I have long addresses some with just general building names in various locations that I am trying to extract. I have determined how to extract the more standardised parts of the addresses but am stuck trying to get out the general names.
example data.
addresses<-c("big fake plaza, 12 this street, district, city",
"Green mansion, district, city",
"Block 7c of orange building district, city",
"98 main street block a blue plaza, city",
"tower 10, caribbean coast, district",
"block 3a, the latitude, city",
"blue red mansion, 46 pearl street, city"
"dorsett hotel, city"
"block 9, Willowland, disctrict, city",
tower 2, the coronation, 1 fake street, district")
The goal is to extract the non-specific building names, and only them.

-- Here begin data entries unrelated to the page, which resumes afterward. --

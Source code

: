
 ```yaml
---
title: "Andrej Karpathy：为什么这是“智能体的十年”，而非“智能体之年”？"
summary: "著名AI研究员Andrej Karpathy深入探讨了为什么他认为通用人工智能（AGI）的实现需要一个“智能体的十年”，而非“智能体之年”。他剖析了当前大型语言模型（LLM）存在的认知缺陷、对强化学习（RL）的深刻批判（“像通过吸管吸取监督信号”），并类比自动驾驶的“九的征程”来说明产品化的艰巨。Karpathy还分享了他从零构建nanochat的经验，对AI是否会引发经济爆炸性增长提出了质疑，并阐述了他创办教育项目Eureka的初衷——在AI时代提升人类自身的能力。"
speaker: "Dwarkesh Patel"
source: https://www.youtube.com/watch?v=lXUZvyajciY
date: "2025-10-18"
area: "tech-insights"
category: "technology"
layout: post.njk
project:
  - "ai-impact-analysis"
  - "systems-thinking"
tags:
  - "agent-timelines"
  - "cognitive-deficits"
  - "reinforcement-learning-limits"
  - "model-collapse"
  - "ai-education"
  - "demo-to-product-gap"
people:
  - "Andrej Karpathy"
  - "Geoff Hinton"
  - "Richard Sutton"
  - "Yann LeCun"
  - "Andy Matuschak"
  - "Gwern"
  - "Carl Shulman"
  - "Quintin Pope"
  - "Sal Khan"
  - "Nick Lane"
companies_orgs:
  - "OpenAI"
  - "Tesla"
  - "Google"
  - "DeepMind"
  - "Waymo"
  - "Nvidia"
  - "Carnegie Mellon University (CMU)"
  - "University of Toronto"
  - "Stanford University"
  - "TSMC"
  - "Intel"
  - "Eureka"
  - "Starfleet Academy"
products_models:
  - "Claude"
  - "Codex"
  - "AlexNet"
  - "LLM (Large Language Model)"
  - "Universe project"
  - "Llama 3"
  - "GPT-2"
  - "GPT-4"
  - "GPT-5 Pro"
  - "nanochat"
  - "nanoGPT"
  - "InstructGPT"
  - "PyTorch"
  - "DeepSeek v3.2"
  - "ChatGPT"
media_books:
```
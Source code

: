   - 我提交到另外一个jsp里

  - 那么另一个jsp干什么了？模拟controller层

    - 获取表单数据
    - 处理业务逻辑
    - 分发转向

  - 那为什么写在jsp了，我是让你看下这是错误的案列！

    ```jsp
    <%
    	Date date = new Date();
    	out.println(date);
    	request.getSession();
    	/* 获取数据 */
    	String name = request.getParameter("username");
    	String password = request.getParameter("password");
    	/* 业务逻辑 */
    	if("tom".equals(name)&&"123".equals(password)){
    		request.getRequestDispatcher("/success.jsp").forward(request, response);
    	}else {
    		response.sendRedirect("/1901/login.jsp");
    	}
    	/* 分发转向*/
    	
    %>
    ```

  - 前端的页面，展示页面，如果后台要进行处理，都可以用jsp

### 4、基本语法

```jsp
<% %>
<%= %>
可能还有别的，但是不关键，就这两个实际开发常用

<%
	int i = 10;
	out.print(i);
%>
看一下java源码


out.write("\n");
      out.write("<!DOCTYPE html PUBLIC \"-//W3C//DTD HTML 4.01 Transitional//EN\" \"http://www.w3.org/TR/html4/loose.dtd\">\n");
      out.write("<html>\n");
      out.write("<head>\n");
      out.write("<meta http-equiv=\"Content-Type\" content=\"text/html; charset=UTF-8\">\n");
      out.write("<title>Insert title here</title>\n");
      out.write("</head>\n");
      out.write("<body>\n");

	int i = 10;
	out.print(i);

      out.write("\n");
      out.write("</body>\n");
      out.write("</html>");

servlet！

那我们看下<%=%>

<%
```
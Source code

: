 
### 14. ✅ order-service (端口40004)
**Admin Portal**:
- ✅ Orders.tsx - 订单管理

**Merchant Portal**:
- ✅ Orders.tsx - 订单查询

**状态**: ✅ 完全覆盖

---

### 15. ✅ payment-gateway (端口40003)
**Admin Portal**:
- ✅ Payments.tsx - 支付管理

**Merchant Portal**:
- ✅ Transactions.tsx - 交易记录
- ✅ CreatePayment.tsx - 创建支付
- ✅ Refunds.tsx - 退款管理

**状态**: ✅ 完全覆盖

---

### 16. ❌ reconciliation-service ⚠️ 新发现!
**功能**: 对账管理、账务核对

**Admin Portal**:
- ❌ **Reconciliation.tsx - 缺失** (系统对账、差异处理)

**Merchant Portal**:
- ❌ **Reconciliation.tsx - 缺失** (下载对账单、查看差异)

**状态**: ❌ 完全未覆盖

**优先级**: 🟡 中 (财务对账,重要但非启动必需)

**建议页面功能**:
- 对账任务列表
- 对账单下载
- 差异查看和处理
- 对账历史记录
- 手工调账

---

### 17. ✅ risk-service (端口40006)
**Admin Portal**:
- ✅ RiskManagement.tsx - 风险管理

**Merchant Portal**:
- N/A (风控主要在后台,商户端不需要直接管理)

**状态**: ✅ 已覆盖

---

The plan in the code was to extract words that were not preceded by generic building names, as well to ignore any block or tower names.
what I have
df$add.gen<-str_extract(df$address,""^[^block|^tower](([a-z]+\\s+[a-z]*\\s*[a-z]*\\s*[a-z]*\\s*[a-z]*))(?!building)(?!mansion)(?!garden)(?!house)")
But its not working clearly
what im aiming to get
df$add.gen<-
(NA,
NA,
NA,
NA,
"caribbean coast",
"the latitude",
"dorsett hotel"
"Willowland",
"the coronation")
Thanks in advance!!
You can use
df$add.gen <- trimws(str_extract(df$address, "(?i)(?<=,|^)(?:(?!\\b(?:city|disc?trict|street|plaza|square|tower|block|mansion|garden|house|building)\\b)[^,])*(?=,|$)"))
See the regex demo
Details:
(?i)
- matching is case insensitive(?<=,|^)
- immediately on the left, there must be a comma or start of string(?:(?!\b(?:city|disc?trict|street|plaza|square|tower|block|mansion|garden|house|building)\b)[^,])*
- any char but a comma, zero or more occurrences (as many as possible), that is not a starting char of the following whole words: city
, disctrict
, district
, street
, plaza
, square
, tower
, block
, mansion
, garden
, house
, building
(?=,|$)
- immediately on the right, there must be a comma or end of string.The trimws
is necessary to remove leading/trailing spaces.